__WORK INSTRUCTIONS__. Write out the listing below in full and exactly, leaving out every picture.
──────── GIVEN ENTRIES ────────
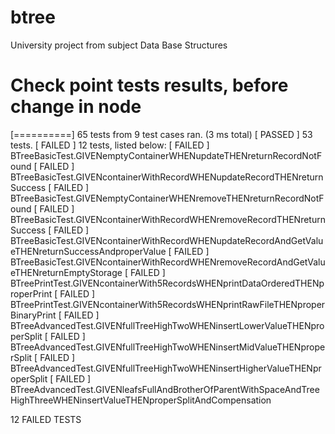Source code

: # btree
University project from subject Data Base Structures

# Check point tests results, before change in node
[==========] 65 tests from 9 test cases ran. (3 ms total)
[  PASSED  ] 53 tests.
[  FAILED  ] 12 tests, listed below:
[  FAILED  ] BTreeBasicTest.GIVENemptyContainerWHENupdateTHENreturnRecordNotFound
[  FAILED  ] BTreeBasicTest.GIVENcontainerWithRecordWHENupdateRecordTHENreturnSuccess
[  FAILED  ] BTreeBasicTest.GIVENemptyContainerWHENremoveTHENreturnRecordNotFound
[  FAILED  ] BTreeBasicTest.GIVENcontainerWithRecordWHENremoveRecordTHENreturnSuccess
[  FAILED  ] BTreeBasicTest.GIVENcontainerWithRecordWHENupdateRecordAndGetValueTHENreturnSuccessAndproperValue
[  FAILED  ] BTreeBasicTest.GIVENcontainerWithRecordWHENremoveRecordAndGetValueTHENreturnEmptyStorage
[  FAILED  ] BTreePrintTest.GIVENcontainerWith5RecordsWHENprintDataOrderedTHENproperPrint
[  FAILED  ] BTreePrintTest.GIVENcontainerWith5RecordsWHENprintRawFileTHENproperBinaryPrint
[  FAILED  ] BTreeAdvancedTest.GIVENfullTreeHighTwoWHENinsertLowerValueTHENproperSplit
[  FAILED  ] BTreeAdvancedTest.GIVENfullTreeHighTwoWHENinsertMidValueTHENproperSplit
[  FAILED  ] BTreeAdvancedTest.GIVENfullTreeHighTwoWHENinsertHigherValueTHENproperSplit
[  FAILED  ] BTreeAdvancedTest.GIVENleafsFullAndBrotherOfParentWithSpaceAndTreeHighThreeWHENinsertValueTHENproperSplitAndCompensation

12 FAILED TESTS
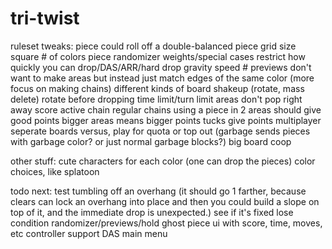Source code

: # tri-twist
ruleset tweaks:
	piece could roll off a double-balanced piece
	grid size
	square
	# of colors
	piece randomizer weights/special cases
	restrict how quickly you can drop/DAS/ARR/hard drop
	gravity speed
	# previews
	don't want to make areas but instead just match edges of the same color (more focus on making chains)
	different kinds of board shakeup (rotate, mass delete)
	rotate before dropping
	time limit/turn limit
	areas don't pop right away
	score
		active chain
		regular chains
		using a piece in 2 areas should give good points
		bigger areas means bigger points
		tucks give points
multiplayer
	seperate boards versus, play for quota or top out (garbage sends pieces with garbage color? or just normal garbage blocks?)
	big board coop

other stuff:
cute characters for each color (one can drop the pieces)
color choices, like splatoon

todo next:
	test tumbling off an overhang (it should go 1 farther, because clears can lock an overhang into place and then you could build a slope on top of it, and the immediate drop is unexpected.) see if it's fixed
	lose condition
	randomizer/previews/hold
	ghost piece
	ui with score, time, moves, etc
	controller support
	DAS
	main menu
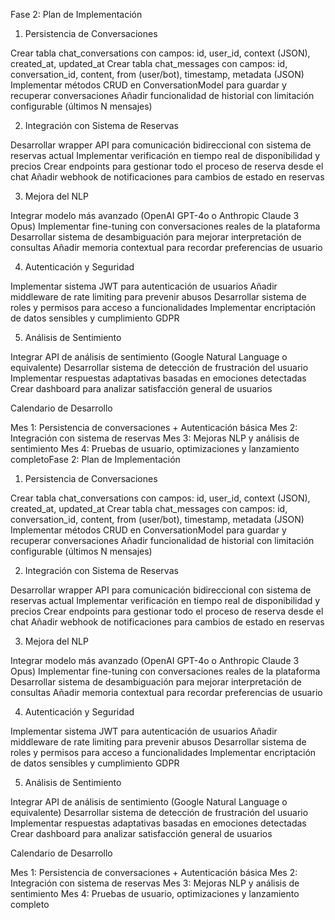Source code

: Fase 2: Plan de Implementación
1. Persistencia de Conversaciones

Crear tabla chat_conversations con campos: id, user_id, context (JSON), created_at, updated_at
Crear tabla chat_messages con campos: id, conversation_id, content, from (user/bot), timestamp, metadata (JSON)
Implementar métodos CRUD en ConversationModel para guardar y recuperar conversaciones
Añadir funcionalidad de historial con limitación configurable (últimos N mensajes)

2. Integración con Sistema de Reservas

Desarrollar wrapper API para comunicación bidireccional con sistema de reservas actual
Implementar verificación en tiempo real de disponibilidad y precios
Crear endpoints para gestionar todo el proceso de reserva desde el chat
Añadir webhook de notificaciones para cambios de estado en reservas

3. Mejora del NLP

Integrar modelo más avanzado (OpenAI GPT-4o o Anthropic Claude 3 Opus)
Implementar fine-tuning con conversaciones reales de la plataforma
Desarrollar sistema de desambiguación para mejorar interpretación de consultas
Añadir memoria contextual para recordar preferencias de usuario

4. Autenticación y Seguridad

Implementar sistema JWT para autenticación de usuarios
Añadir middleware de rate limiting para prevenir abusos
Desarrollar sistema de roles y permisos para acceso a funcionalidades
Implementar encriptación de datos sensibles y cumplimiento GDPR

5. Análisis de Sentimiento

Integrar API de análisis de sentimiento (Google Natural Language o equivalente)
Desarrollar sistema de detección de frustración del usuario
Implementar respuestas adaptativas basadas en emociones detectadas
Crear dashboard para analizar satisfacción general de usuarios

Calendario de Desarrollo

Mes 1: Persistencia de conversaciones + Autenticación básica
Mes 2: Integración con sistema de reservas
Mes 3: Mejoras NLP y análisis de sentimiento
Mes 4: Pruebas de usuario, optimizaciones y lanzamiento completoFase 2: Plan de Implementación
1. Persistencia de Conversaciones

Crear tabla chat_conversations con campos: id, user_id, context (JSON), created_at, updated_at
Crear tabla chat_messages con campos: id, conversation_id, content, from (user/bot), timestamp, metadata (JSON)
Implementar métodos CRUD en ConversationModel para guardar y recuperar conversaciones
Añadir funcionalidad de historial con limitación configurable (últimos N mensajes)

2. Integración con Sistema de Reservas

Desarrollar wrapper API para comunicación bidireccional con sistema de reservas actual
Implementar verificación en tiempo real de disponibilidad y precios
Crear endpoints para gestionar todo el proceso de reserva desde el chat
Añadir webhook de notificaciones para cambios de estado en reservas

3. Mejora del NLP

Integrar modelo más avanzado (OpenAI GPT-4o o Anthropic Claude 3 Opus)
Implementar fine-tuning con conversaciones reales de la plataforma
Desarrollar sistema de desambiguación para mejorar interpretación de consultas
Añadir memoria contextual para recordar preferencias de usuario

4. Autenticación y Seguridad

Implementar sistema JWT para autenticación de usuarios
Añadir middleware de rate limiting para prevenir abusos
Desarrollar sistema de roles y permisos para acceso a funcionalidades
Implementar encriptación de datos sensibles y cumplimiento GDPR

5. Análisis de Sentimiento

Integrar API de análisis de sentimiento (Google Natural Language o equivalente)
Desarrollar sistema de detección de frustración del usuario
Implementar respuestas adaptativas basadas en emociones detectadas
Crear dashboard para analizar satisfacción general de usuarios

Calendario de Desarrollo

Mes 1: Persistencia de conversaciones + Autenticación básica
Mes 2: Integración con sistema de reservas
Mes 3: Mejoras NLP y análisis de sentimiento
Mes 4: Pruebas de usuario, optimizaciones y lanzamiento completo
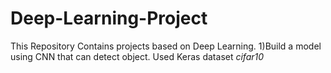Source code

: # Deep-Learning-Project
This Repository Contains projects based on Deep Learning.
1)Build a model using CNN that can detect object. Used Keras dataset *cifar10*

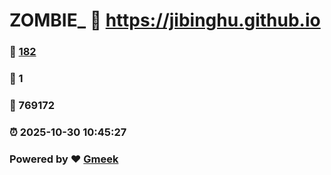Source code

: # ZOMBIE_ :link: https://jibinghu.github.io 
### :page_facing_up: [182](https://jibinghu.github.io/tag.html) 
### :speech_balloon: 1 
### :hibiscus: 769172 
### :alarm_clock: 2025-10-30 10:45:27 
### Powered by :heart: [Gmeek](https://github.com/Meekdai/Gmeek)
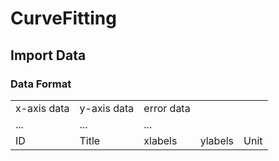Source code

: # CurveFitting

## Import Data

### Data Format

<table>
  <tr>
    <td>x-axis data</td>
    <td>y-axis data</td>
    <td>error data</td>
  </tr>
  <tr>
    <td>...</td>
    <td>...</td>
    <td>...</td>
  </tr>
  <tr>
    <td>ID</td>
    <td>Title</td>
    <td>xlabels</td>
    <td>ylabels</td>
    <td>Unit</td>
  </tr>
</table>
────────
__TASK ANSWER__.
Source code

: # btree
University project from subject Data Base Structures

# Check point tests results, before change in node
[==========] 65 tests from 9 test cases ran. (3 ms total)
[  PASSED  ] 53 tests.
[  FAILED  ] 12 tests, listed below:
[  FAILED  ] BTreeBasicTest.GIVENemptyContainerWHENupdateTHENreturnRecordNotFound
[  FAILED  ] BTreeBasicTest.GIVENcontainerWithRecordWHENupdateRecordTHENreturnSuccess
[  FAILED  ] BTreeBasicTest.GIVENemptyContainerWHENremoveTHENreturnRecordNotFound
[  FAILED  ] BTreeBasicTest.GIVENcontainerWithRecordWHENremoveRecordTHENreturnSuccess
[  FAILED  ] BTreeBasicTest.GIVENcontainerWithRecordWHENupdateRecordAndGetValueTHENreturnSuccessAndproperValue
[  FAILED  ] BTreeBasicTest.GIVENcontainerWithRecordWHENremoveRecordAndGetValueTHENreturnEmptyStorage
[  FAILED  ] BTreePrintTest.GIVENcontainerWith5RecordsWHENprintDataOrderedTHENproperPrint
[  FAILED  ] BTreePrintTest.GIVENcontainerWith5RecordsWHENprintRawFileTHENproperBinaryPrint
[  FAILED  ] BTreeAdvancedTest.GIVENfullTreeHighTwoWHENinsertLowerValueTHENproperSplit
[  FAILED  ] BTreeAdvancedTest.GIVENfullTreeHighTwoWHENinsertMidValueTHENproperSplit
[  FAILED  ] BTreeAdvancedTest.GIVENfullTreeHighTwoWHENinsertHigherValueTHENproperSplit
[  FAILED  ] BTreeAdvancedTest.GIVENleafsFullAndBrotherOfParentWithSpaceAndTreeHighThreeWHENinsertValueTHENproperSplitAndCompensation

12 FAILED TESTS
Source code

: # tri-twist
ruleset tweaks:
	piece could roll off a double-balanced piece
	grid size
	square
	# of colors
	piece randomizer weights/special cases
	restrict how quickly you can drop/DAS/ARR/hard drop
	gravity speed
	# previews
	don't want to make areas but instead just match edges of the same color (more focus on making chains)
	different kinds of board shakeup (rotate, mass delete)
	rotate before dropping
	time limit/turn limit
	areas don't pop right away
	score
		active chain
		regular chains
		using a piece in 2 areas should give good points
		bigger areas means bigger points
		tucks give points
multiplayer
	seperate boards versus, play for quota or top out (garbage sends pieces with garbage color? or just normal garbage blocks?)
	big board coop

other stuff:
cute characters for each color (one can drop the pieces)
color choices, like splatoon

todo next:
	test tumbling off an overhang (it should go 1 farther, because clears can lock an overhang into place and then you could build a slope on top of it, and the immediate drop is unexpected.) see if it's fixed
	lose condition
	randomizer/previews/hold
	ghost piece
	ui with score, time, moves, etc
	controller support
	DAS
	main menu
Source code

: Fase 2: Plan de Implementación
1. Persistencia de Conversaciones

Crear tabla chat_conversations con campos: id, user_id, context (JSON), created_at, updated_at
Crear tabla chat_messages con campos: id, conversation_id, content, from (user/bot), timestamp, metadata (JSON)
Implementar métodos CRUD en ConversationModel para guardar y recuperar conversaciones
Añadir funcionalidad de historial con limitación configurable (últimos N mensajes)

2. Integración con Sistema de Reservas

Desarrollar wrapper API para comunicación bidireccional con sistema de reservas actual
Implementar verificación en tiempo real de disponibilidad y precios
Crear endpoints para gestionar todo el proceso de reserva desde el chat
Añadir webhook de notificaciones para cambios de estado en reservas

3. Mejora del NLP

Integrar modelo más avanzado (OpenAI GPT-4o o Anthropic Claude 3 Opus)
Implementar fine-tuning con conversaciones reales de la plataforma
Desarrollar sistema de desambiguación para mejorar interpretación de consultas
Añadir memoria contextual para recordar preferencias de usuario

4. Autenticación y Seguridad

Implementar sistema JWT para autenticación de usuarios
Añadir middleware de rate limiting para prevenir abusos
Desarrollar sistema de roles y permisos para acceso a funcionalidades
Implementar encriptación de datos sensibles y cumplimiento GDPR

5. Análisis de Sentimiento

Integrar API de análisis de sentimiento (Google Natural Language o equivalente)
Desarrollar sistema de detección de frustración del usuario
Implementar respuestas adaptativas basadas en emociones detectadas
Crear dashboard para analizar satisfacción general de usuarios

Calendario de Desarrollo

Mes 1: Persistencia de conversaciones + Autenticación básica
Mes 2: Integración con sistema de reservas
Mes 3: Mejoras NLP y análisis de sentimiento
Mes 4: Pruebas de usuario, optimizaciones y lanzamiento completoFase 2: Plan de Implementación
1. Persistencia de Conversaciones

Crear tabla chat_conversations con campos: id, user_id, context (JSON), created_at, updated_at
Crear tabla chat_messages con campos: id, conversation_id, content, from (user/bot), timestamp, metadata (JSON)
Implementar métodos CRUD en ConversationModel para guardar y recuperar conversaciones
Añadir funcionalidad de historial con limitación configurable (últimos N mensajes)

2. Integración con Sistema de Reservas

Desarrollar wrapper API para comunicación bidireccional con sistema de reservas actual
Implementar verificación en tiempo real de disponibilidad y precios
Crear endpoints para gestionar todo el proceso de reserva desde el chat
Añadir webhook de notificaciones para cambios de estado en reservas

3. Mejora del NLP

Integrar modelo más avanzado (OpenAI GPT-4o o Anthropic Claude 3 Opus)
Implementar fine-tuning con conversaciones reales de la plataforma
Desarrollar sistema de desambiguación para mejorar interpretación de consultas
Añadir memoria contextual para recordar preferencias de usuario

4. Autenticación y Seguridad

Implementar sistema JWT para autenticación de usuarios
Añadir middleware de rate limiting para prevenir abusos
Desarrollar sistema de roles y permisos para acceso a funcionalidades
Implementar encriptación de datos sensibles y cumplimiento GDPR

5. Análisis de Sentimiento

Integrar API de análisis de sentimiento (Google Natural Language o equivalente)
Desarrollar sistema de detección de frustración del usuario
Implementar respuestas adaptativas basadas en emociones detectadas
Crear dashboard para analizar satisfacción general de usuarios

Calendario de Desarrollo

Mes 1: Persistencia de conversaciones + Autenticación básica
Mes 2: Integración con sistema de reservas
Mes 3: Mejoras NLP y análisis de sentimiento
Mes 4: Pruebas de usuario, optimizaciones y lanzamiento completo
Source code

: # Deep-Learning-Project
This Repository Contains projects based on Deep Learning.
1)Build a model using CNN that can detect object. Used Keras dataset *cifar10*

Source code

: # ZOMBIE_ :link: https://jibinghu.github.io 
### :page_facing_up: [182](https://jibinghu.github.io/tag.html) 
### :speech_balloon: 1 
### :hibiscus: 769172 
### :alarm_clock: 2025-10-30 10:45:27 
### Powered by :heart: [Gmeek](https://github.com/Meekdai/Gmeek)
Source code

: # CurveFitting

## Import Data

### Data Format

<table>
  <tr>
    <td>x-axis data</td>
    <td>y-axis data</td>
    <td>error data</td>
  </tr>
  <tr>
    <td>...</td>
    <td>...</td>
    <td>...</td>
  </tr>
  <tr>
    <td>ID</td>
    <td>Title</td>
    <td>xlabels</td>
    <td>ylabels</td>
    <td>Unit</td>
  </tr>
</table>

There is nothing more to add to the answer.